Saindo para a rua, abriu mão do negócio de maheu e começou a vender arroz com feijão, para suprir as necessidades de casa. Para o efeito, é obrigada a acordar às 4h da manhã para cozinhar, pois logo cedo deve estar no mercado Waresta para servir as primeiras pessoas que saem das suas casas sem tomar uma refeição.
“Um prato de arroz com feijão vendo a 25,00Mt. Dá para ajudar meus filhos na escola, outros até já concluíram com dinheiro deste negócio.”
Amélia não sabe dizer quantos clientes serve num dia, mas explica que confecciona 13 a 14 quilos de arroz diariamente.
Entretanto, afirmou que nos últimos meses o negócio não tem tido muita saída, devido aos últimos acontecimentos tais como manifestações, ciclones, que de certa forma reduziram a procura por falta de dinheiro.
“Nesses últimos meses está a ser muito difícil, as pessoas já não vêm com muita frequência porque não tem dinheiro.”
No mesmo espaço, encontramos Zinha Antônio, de 24 anos de idade e mãe de 3 crianças, a servir um prato de arroz acompanhado com feijão. Diferente de Amélia, Zinha está no negócio há um ano e as suas refeições são vendidas ao preço de 40,00Mt (quarenta meticais).
No entanto, explicou que não tem tido muita saída, pois no início conseguia lucrar por dia 400,00Mt (quatrocentos meticais) a 500,00Mt (quinhentos meticais), mas hoje em dia consegue no máximo 350,00Mt (trezentos e cinquenta meticais).
“Decidi vender comida porque em casa eu não tinha nada. Quando comecei a vender consegui sustentar meus filhos, mas esse ano, piorou, não há nada. Hoje em dia tenho conseguido por dia ter lucro de 300,00Mt a 350,00Mt quando cozinho 4 quilos de arroz.”
Zinha revelou ainda que entrou no negócio para ajudar seu parceiro que, igualmente, é vendedor informal, para juntos sustentarem seus filhos.
“Meu marido vende aqui mesmo no mercado, vende bluetooth [colunas de som], auriculares e outras coisas. Com o dinheiro, conseguimos comprar comida para os nossos filhos.”

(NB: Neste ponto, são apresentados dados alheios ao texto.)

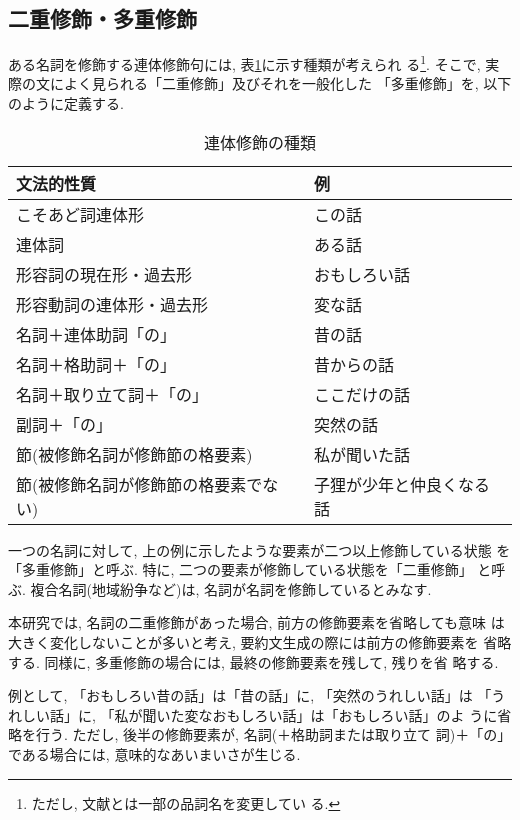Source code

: \subsection{二重修飾・多重修飾}
ある名詞を修飾する連体修飾句には, 表\ref{kindof}に示す種類が考えられ
る\cite{国研文法下}\footnote{ただし, 文献とは一部の品詞名を変更してい
る. }. そこで, 実際の文によく見られる「二重修飾」及びそれを一般化した
「多重修飾」を, 以下のように定義する. 


\begin{table}[htbp]
\begin{center}
\begin{tabular}{|l|l|}
\hline
 文法的性質 & 例 \\
\hline
こそあど詞連体形                & この話 \\
連体詞                          & ある話 \\
形容詞の現在形・過去形          & おもしろい話 \\
形容動詞の連体形・過去形        & 変な話 \\
名詞＋連体助詞「の」            & 昔の話 \\
名詞＋格助詞＋「の」            & 昔からの話 \\
名詞＋取り立て詞＋「の」        & ここだけの話 \\
副詞＋「の」                    & 突然の話 \\
節(被修飾名詞が修飾節の格要素)  & 私が聞いた話 \\
節(被修飾名詞が修飾節の格要素でない) & 子狸が少年と仲良くなる話 \\
\hline
\end{tabular}
\vspace{3mm}
\caption{連体修飾の種類}\label{kindof}
\end{center}
\end{table}

\begin{定義}
一つの名詞に対して, 上の例に示したような要素が二つ以上修飾している状態
を「多重修飾」と呼ぶ. 特に, 二つの要素が修飾している状態を「二重修飾」
と呼ぶ. 複合名詞(地域紛争など)は, 名詞が名詞を修飾しているとみなす. 
\end{定義}

本研究では, 名詞の二重修飾があった場合, 前方の修飾要素を省略しても意味
は大きく変化しないことが多いと考え, 要約文生成の際には前方の修飾要素を
省略する. 同様に, 多重修飾の場合には, 最終の修飾要素を残して, 残りを省
略する.

例として, 「おもしろい昔の話」は「昔の話」に, 「突然のうれしい話」は
「うれしい話」に, 「私が聞いた変なおもしろい話」は「おもしろい話」のよ
うに省略を行う. ただし, 後半の修飾要素が, 名詞(＋格助詞または取り立て
詞)＋「の」である場合には, 意味的なあいまいさが生じる. 

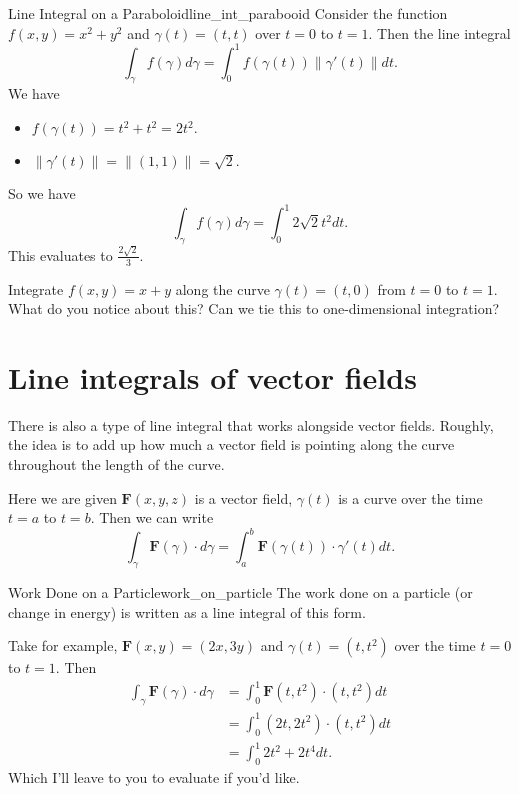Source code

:         \begin{ex}{Line Integral on a Paraboloid}{line_int_parabooid}
        Consider the function $f(x,y)=x^2+y^2$ and $\gamma(t)=(t,t)$ over $t=0$ to $t=1$.  Then the line integral
        \[
        \int_\gamma f(\gamma)d\gamma = \int_0^1 f(\gamma(t))\|\gamma'(t)\|dt.
        \]
        We have
        \begin{itemize}
            \item $f(\gamma(t))=t^2+t^2=2t^2.$
            \item $\|\gamma'(t)\|=\|(1,1)\|=\sqrt{2}.$
        \end{itemize}
        So we have
        \[
        \int_\gamma f(\gamma)d\gamma = \int_0^1 2\sqrt{2}t^2dt.
        \]
        This evaluates to $\frac{2\sqrt{2}}{3}$.
        \end{ex}
        
        \begin{exercise}
        Integrate $f(x,y)=x+y$ along the curve $\gamma(t)=(t,0)$ from $t=0$ to $t=1$. What do you notice about this? Can we tie this to one-dimensional integration?
        \end{exercise}
        
        \section{Line integrals of vector fields}
        
        There is also a type of line integral that works alongside vector fields.  Roughly, the idea is to add up how much a vector field is pointing along the curve throughout the length of the curve.  
        
        Here we are given $\mathbf{F}(x,y,z)$ is a vector field, $\gamma(t)$ is a curve over the time $t=a$ to $t=b$.  Then we can write
        \[
        \int_\gamma \mathbf{F}(\gamma)\cdot d\gamma =\int_a^b \mathbf{F}(\gamma(t))\cdot \gamma'(t) dt.
        \]
        
        \begin{ex}{Work Done on a Particle}{work_on_particle}
        The work done on a particle (or change in energy) is written as a line integral of this form.  
        
        Take for example, $\mathbf{F}(x,y)=(2x,3y)$ and $\gamma(t)=(t,t^2)$ over the time $t=0$ to $t=1$.  Then
        \begin{align*}
        \int_\gamma \mathbf{F}(\gamma)\cdot d\gamma &= \int_0^1 \mathbf{F}(t,t^2)\cdot (t,t^2)dt\\
        &= \int_0^1 (2t,2t^2)\cdot(t,t^2)dt\\
        &=\int_0^1 2t^2+2t^4dt.
        \end{align*}
        Which I'll leave to you to evaluate if you'd like.
        \end{ex}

Enquanto isso, Glória Martinho, de 30 anos de idade, olha para o negócio de venda de comida como uma saída para sustentar o seu único filho e custear despesas escolares desde quando tinha 27 anos.
“Não tinha ninguém para me ajudar. Na altura estava a fazer 7ª classe e fiz aqui mesmo a minha 11ª classe a vender essa mesma comida que faço a 40,00Mt a 50,00Mt, chima depende de caril.”
Apesar dos ganhos que a actividade traz, principalmente para o alcance da independência financeira da mulher, Ermelinda Cavalo, de 70 anos de idade, conta que nem sempre consegue atingir suas metas. “Agora está complicado porque os preços desses produtos estão caros, mas consigo fazer o possível, acordo as 5h para chegar aqui no mercado e cozinhar, para regressar para casa as 17h, por exemplo, um prato faço a 50,00Mt, praticamente não consigo ganhar nada e estou há 50 anos a fazer o mesmo negócio,” disse a fonte.
Outra mulher que decidiu ousar é Melita Gustavo de 37 anos de idade, a qual pratica a actividade há 7 anos e esclarece que só começou a vender comida após sucessivos divórcios. “Na verdade, o que me fez entrar na vida de negociante, é porque sempre sofri com os homens, me engravidam e deixam crianças comigo vão embora, então para evitar me expor fora com os homens, achei melhor vender para sustentar os meus filhos, mas graças a Deus já consegui comprar meu espaço e construir através desse meu negócio,” acrescentou a fonte.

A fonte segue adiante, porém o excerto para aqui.